Go and have a feast.  Share your food and wine with those who don’t have enough.  And the joy that the Lord gives you will make you strong.

So they did.  They gathered by the Water Gate on the first day of the seventh month.  No reason is given for the choice of that day, the first day of the seventh month, but if you know your Jewish Law, if you read Leviticus and Numbers, you will know that the first day of the seventh month is set aside for rest and for worship, for blowing trumpets and making offerings.

It is Rosh Hashanah, the “head of the year,” the Jewish new year festival, a day for taking stock of the year past and looking forward to the year ahead, a time for assessing where you are, for remembering where you have come from, and for looking ahead to where you are going.

Looking ahead.  Looking forward.  Moving into the future.  This is not despair!  But these people, the people of Israel, were surely at risk of despair.  They had been three generations in Babylon, homeless and increasingly hopeless, slowly but surely emptied of everything that had been theirs: their language, their religion, their identity.

But now they are home, returned from exile, rebuilding their homes and trying to rebuild their lives.  They have just completed, under Nehemiah’s supervision, the reconstruction of Jerusalem’s demolished city walls, and now, on the first day of the seventh month, they gather to celebrate a new year, a new beginning.  They ask Ezra to get the book of the Law — the book that tells God’s story and their story, the book that shapes and guides who they are as people who belong to God.
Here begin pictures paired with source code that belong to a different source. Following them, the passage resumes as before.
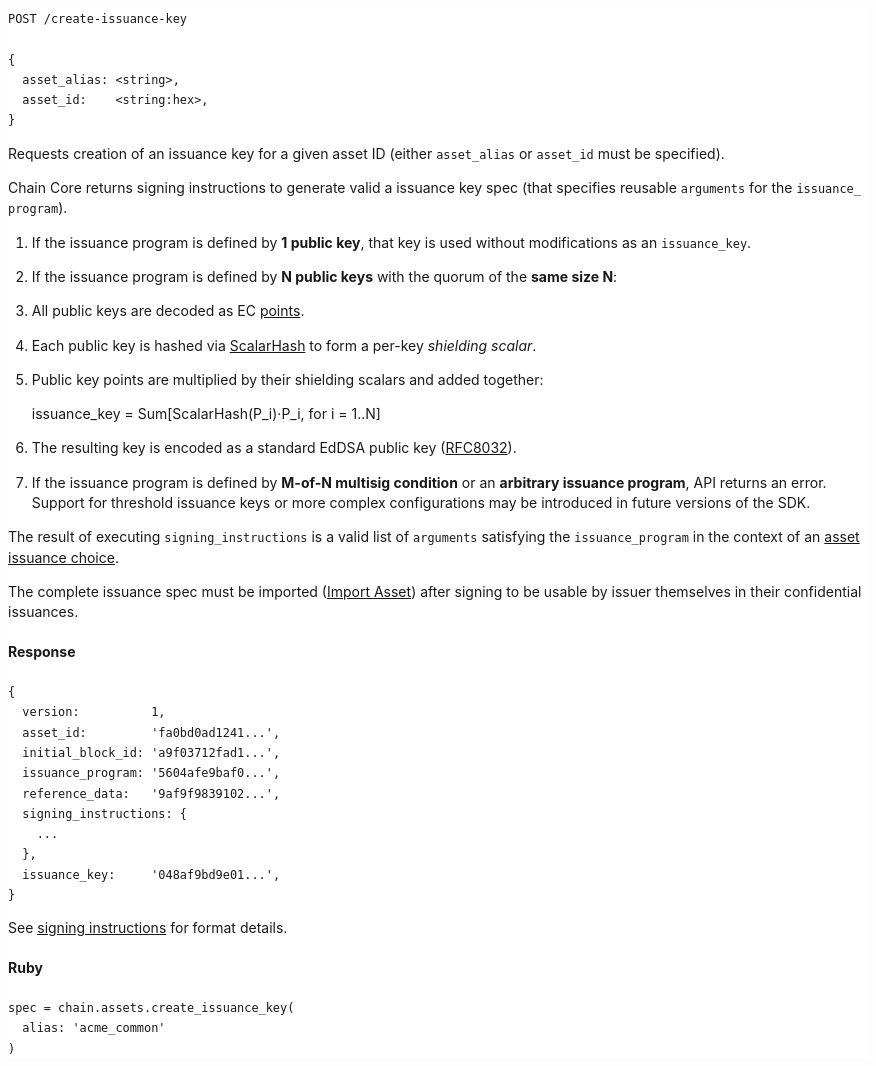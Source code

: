     POST /create-issuance-key

    {
      asset_alias: <string>,
      asset_id:    <string:hex>,
    }

Requests creation of an issuance key for a given asset ID (either `asset_alias` or `asset_id` must be specified).

Chain Core returns signing instructions to generate valid a issuance key spec (that specifies reusable `arguments` for the `issuance_program`).

1. If the issuance program is defined by **1 public key**, that key is used without modifications as an `issuance_key`.
2. If the issuance program is defined by **N public keys** with the quorum of the **same size N**:
  1. All public keys are decoded as EC [points](ca.md#point).
  2. Each public key is hashed via [ScalarHash](ca.md#scalarhash) to form a per-key _shielding scalar_.
  3. Public key points are multiplied by their shielding scalars and added together:
  
        issuance_key = Sum[ScalarHash(P_i)·P_i, for i = 1..N]

  4. The resulting key is encoded as a standard EdDSA public key ([RFC8032](https://tools.ietf.org/html/rfc8032)).
3. If the issuance program is defined by **M-of-N multisig condition** or an **arbitrary issuance program**, API returns an error. Support for threshold issuance keys or more complex configurations may be introduced in future versions of the SDK.

The result of executing `signing_instructions` is a valid list of `arguments` satisfying the `issuance_program` in the context of an [asset issuance choice](blockchain.md#asset-issuance-choice).

The complete issuance spec must be imported ([Import Asset](#import-asset)) after signing to be usable by issuer themselves in their confidential issuances.


#### Response

    {
      version:          1,
      asset_id:         'fa0bd0ad1241...',
      initial_block_id: 'a9f03712fad1...',
      issuance_program: '5604afe9baf0...',
      reference_data:   '9af9f9839102...',
      signing_instructions: {
        ...
      },
      issuance_key:     '048af9bd9e01...',
    }

See [signing instructions](#signing-instructions) for format details.


#### Ruby

    spec = chain.assets.create_issuance_key(
      alias: 'acme_common'
    )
They ask Ezra the priest to get the book and read it to them, and he did.  It is quite a scene!  The men and women and children of Israel shoulder to shoulder into the city square.  Ezra standing on a wooden platform raised high above them where all could see him and all could hear him. Mattithiah and Shema and four others standing with him on the platform to his right.  Pedaiah and Mishael and five others standing with him to his left.  Jeshau and Bani and eleven others moving among the people, translating the Hebrew into the Aramaic they now spoke, explaining to them what was read, explaining to them what the Law meant, what the Law, what God, required of them.

And the people cried, because they understood.  Because they understood how much they had lost, how far they had fallen.  Because they understood they had failed.  They had failed God.  They were no longer God’s people.  They were nothing.

True or false?  They are God’s people because they are crying!  They are not nothing.  This is not despair, because despair cries no tears.  Their tears are the mark of their desire for God.  Their tears are the door through which God will come to them.

So go home and have a feast!  Share your food and wine with those who don’t have enough, and the joy that the Lord gives you will make you strong.  And they did.  They ate and drank joyfully and they shared what they had with others, because they understood, because the joy that the Lord gives did make them strong.

Today is our Rosh Hashanah, our new year’s festival, the day of our annual meeting, a time for taking stock and looking forward, for remembering where we have come from and looking ahead to where we are going.  Are you going to cry?

There might be reason.  It is hard to know what we will be or where we will be as a church in ten years or twenty years or fifty years.  You might be tempted to despair.  But this is my message to you today.  This is the word of the Lord to you today!  Go and have a feast!  Share your food and wine with those who don’t have enough.  And the joy that the Lord gives you will make you strong!